United States District Court, E.D. New York

April 7, 2014

ROBERT L. PRYOR, ESQ., AS TRUSTEE OF THE BANKRUPTCY ESTATE OF GIUSEPPE L. TROMBA, Plaintiff,
v.
GIUSEPPE L. TROMBA; ELLEN M. TROMBA; JJ TROMBA CORP.; ABC CORP., BEING A FICTITIOUS NAME; AND EASTERN SAVINGS BANK, FSB, Defendants.

The Trustee is represented by Anthony F. Giuliano of Pryor & Mandelup, L.L.P., Westbury, NY.

ESB is represented by Mickee M. Hennessy and Thomas A. Draghi of Westerman Ball Ederer Miller & Sharfstein, LLP, Uniondale, NY.

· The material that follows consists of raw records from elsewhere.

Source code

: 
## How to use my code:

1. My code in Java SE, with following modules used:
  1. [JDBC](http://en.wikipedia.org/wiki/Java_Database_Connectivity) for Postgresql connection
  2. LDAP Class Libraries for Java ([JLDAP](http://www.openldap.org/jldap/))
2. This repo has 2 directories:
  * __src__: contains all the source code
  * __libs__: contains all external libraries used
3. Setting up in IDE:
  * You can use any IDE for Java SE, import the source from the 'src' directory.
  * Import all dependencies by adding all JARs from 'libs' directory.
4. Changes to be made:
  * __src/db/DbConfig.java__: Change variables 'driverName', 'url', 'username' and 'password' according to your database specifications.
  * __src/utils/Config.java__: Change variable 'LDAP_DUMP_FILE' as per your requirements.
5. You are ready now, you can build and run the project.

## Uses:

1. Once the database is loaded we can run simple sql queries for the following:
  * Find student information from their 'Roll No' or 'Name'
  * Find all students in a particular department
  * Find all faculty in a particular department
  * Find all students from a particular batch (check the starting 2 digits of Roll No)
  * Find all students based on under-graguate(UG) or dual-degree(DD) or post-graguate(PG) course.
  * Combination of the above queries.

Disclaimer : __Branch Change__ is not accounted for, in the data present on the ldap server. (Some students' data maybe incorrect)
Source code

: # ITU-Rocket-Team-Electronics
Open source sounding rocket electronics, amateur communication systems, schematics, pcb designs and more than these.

Defendant proceeds pro se.

MEMORANDUM AND ORDER

JOSEPH F. BIANCO, District Judge.

Pro se defendant Ellen Tromba ("defendant" or "E. Tromba") moves the Court to withdraw the reference to the U.S. Bankruptcy Court for the Eastern District of New York ("the Bankruptcy Court") in Pryor v. Tromba et al., 11-AP-9464 (REG), an adversary proceeding against her in the Bankruptcy Court, pursuant to 28 U.S.C. § 157(d), Rule 5011 of the Federal Rules of Bankruptcy Procedure, and Rule 5011-1 of the Local Bankruptcy Rules for the Eastern District of New York.[1] Defendant argues that she should not be subject to the Bankruptcy Court's jurisdiction because (1) she is a non-debtor defendant and there is no subject matter jurisdiction over the claims against her; and (2) the requirements for permissive withdrawal of the reference are satisfied. Robert Pryor, the Trustee of Giuseppe L. Tromba's ("the Debtor" or "G. Tromba") Chapter 7 Bankruptcy Estate ("the Trustee" or "Pryor"), opposes. Eastern Savings Bank, FSB ("ESB"), a defendant and cross-claimant in the underlying bankruptcy proceedings, joins in the Trustee's opposition. For the following reasons, the Court denies the motion to withdraw the reference at this juncture. Thus, the denial is without prejudice to a future motion, if the circumstances warrant.[2]

I. BACKGROUND

On April 27, 2011, G. Tromba filed a voluntary petition for relief from his creditors pursuant to Chapter 7 of the United States Bankruptcy Code, 11 U.S.C. § 101 et seq. (Trustee Opp. Mem. ¶ 4.) Pryor was qualified as the permanent trustee at the meeting of creditors on June 8, 2011. ( Id. ¶ 5.) At that meeting, the Debtor testified and it was revealed that, from 2003-2006, he was the owner in fee simple of 3 Sycamore Street in Miller Place, New York ("the Premises"). ( Id. ¶ 6.) By deed dated November 20, 2006, and recorded in the Suffolk County Clerk's Office on December 20, 2006 ("the Deed"), the Debtor purportedly conveyed his interest in the Premises to himself and defendant as husband and wife. (Id.) According to the Deed, the sum of "ten dollars and other valuable consideration" was paid in consideration of the premises transfer. (Id.; accord ESB Joinder Mem. ¶ 3.) Records and testimony also indicated that the Debtor obtained a mortgage from ESB on or about August 8, 2006, in the principal amount of $702, 000. (Trustee Opp. Mem. ¶ 7; accord ESB Joinder Mem. ¶ 2.) That mortgage was recorded on May 20, 2008. (Adversary Complaint ¶ 15, Trustee Opp. Mem. Ex. A.) G. Tromba also transferred $53, 000 to defendant on October 15, 2010, before the bankruptcy filing. (Trustee Opp. Mem. ¶ 8.) That transfer is listed on Question 7 of the Debtor's Statement of Financial Affairs, which concerns the transfer of gifts or other charitable contributions made within one year immediately preceding the commencement of the bankruptcy case. ( Id. )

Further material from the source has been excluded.